Science. Communication. Community.
Increasingly powerful computer software enables data visualization well beyond a basic graph or pie chart. How do journalists communicate the raw data important in a data-driven piece in an engaging way that captures not only the reader’s attention but also their interest in the nitty-gritty details?
It’s 2013. Data-driven journalism (and even sensor journalism) is here. As large datasets have become increasingly important to writers, so too has the software to analyze such information. Much has been said about this use of data visualization in science journalism, but how does one translate a data table full of numbers into something engaging, something eye-catching, or even beautiful?
Inspired in part by this Ask Metafilter thread, I started to think about how I, as a scientist and as a journalist, can present information in an understandable medium for all readers. For those unfamiliar with the subject, I can use engaging visual techniques to share why my topics are important and interesting. Data, after all, is just an organized set of numbers and labels. By exploiting the relationships between these values, you can convert [1 1 10 2 15; apple apple orange apple orange] into a clear differentiation in pesticide levels for different fruits.
At a base level, any data can be represented as plain old graphs. Line graphs, bar graphs, pie charts…they don’t sugar-coat anything. While straightforward and fundamental to scientific communication, such graphs by themselves are sometimes a bit dry for journalistic outlets. Enter the infographic.
Today, infographics have gone to the next generation: they’re interactive. With the advent of internet-based information comes the opportunity to produce interactive datasets never before possible in fixed-print media.
But how do you, as a holder of data, turn this string of numbers in a spreadsheet or database into something the public can relate to and engage with?
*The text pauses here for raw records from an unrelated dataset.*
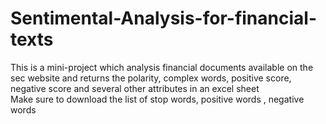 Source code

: # Sentimental-Analysis-for-financial-texts
This is a mini-project which analysis financial documents available on the sec website and returns the polarity, complex words, positive score, negative score and several other attributes in an excel sheet  
Make sure to download the list of stop words, positive words , negative words
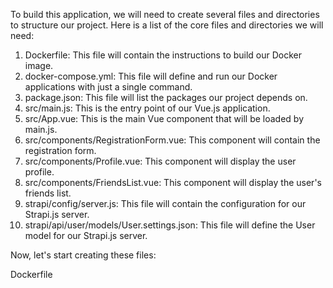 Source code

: To build this application, we will need to create several files and directories to structure our project. Here is a list of the core files and directories we will need:

1. Dockerfile: This file will contain the instructions to build our Docker image.
2. docker-compose.yml: This file will define and run our Docker applications with just a single command.
3. package.json: This file will list the packages our project depends on.
4. src/main.js: This is the entry point of our Vue.js application.
5. src/App.vue: This is the main Vue component that will be loaded by main.js.
6. src/components/RegistrationForm.vue: This component will contain the registration form.
7. src/components/Profile.vue: This component will display the user profile.
8. src/components/FriendsList.vue: This component will display the user's friends list.
9. strapi/config/server.js: This file will contain the configuration for our Strapi.js server.
10. strapi/api/user/models/User.settings.json: This file will define the User model for our Strapi.js server.

Now, let's start creating these files:

Dockerfile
You need a few computer skills, but don’t worry, you don’t have to be a computer programming expert to work with data, though it certainly helps to take things to the next level. If the thought of spending more than 10 minutes in Excel makes you woozy, perhaps you should make friends with someone who’s more comfortable doing the actual computer work, and ask them to teach you what you need to get started.
If the thought of gorgeous visualizations makes you drool, forge ahead.
At the very least, you can plot your data in Excel. This is the lowest common denominator. Many beautiful graphs have been created in Excel, but you have to put in a little extra effort to show your reader you care about the presentation of your data. Label your axes. Create an engaging chart title. Override the default font and automated line styles. If your graph includes a legend that says “Series1”, you probably haven’t made a graph that will draw your readers in.
Ready to dig a little deeper in your data? Maybe you want to run some statistical formulas or select out an important subset of your dataset. A popular program for manipulating scientific data is Matlab. Matlab is commercial software, and it’s hardly affordable for those outside of scientific institutions where campus licenses make the program available, but scientists worldwide rely on Matlab to process their dataset and visualize its contents.
Interested in a free alternative? Perhaps R is up your alley. R is a free statistical package enabling easy countless statistical tests. (Remember the famous quote: “There are lies, damned lies, and statistics.” You can use this to your advantage.)
Working with D3 is easy because base datasets and computer code templates are available for you to start with. Will you be displaying data on a state-by-state basis or a county-by-county basis? No need to create your own map—geographical boundaries are all freely available. All you need to do is add your particular data and visualization scheme.
It’s one thing to see the newshounds at the New York Times have great data visualization, but can an average joe work with the same data? Definitely. Although you’re unlikely to learn D3 overnight, with a little practice and with a powerful dataset, you can be on the path to New York Times-quality interactive visualizations using free software. The best way to find out if D3 is right for you is to start playing around. For example, some individuals were interested in illustrating the reader’s individual quest to find new tasty beers based upon their current beverage preferences (using D3, of course).
There are, of course, pros and cons to each of the software packages mentioned above. Some cost money and others are free. Some are meant for interactive web presentation, and others are better at generating fixed graphics. Some have a graphical interface while others require text-based computer coding. Regardless, each has its own learning curve.
So, data journalists, what do you think? What data visualization styles do you admire? What software packages do you use that I forgot to mention? I can’t wait to see what the next generation of science journalists develop as technology evolves.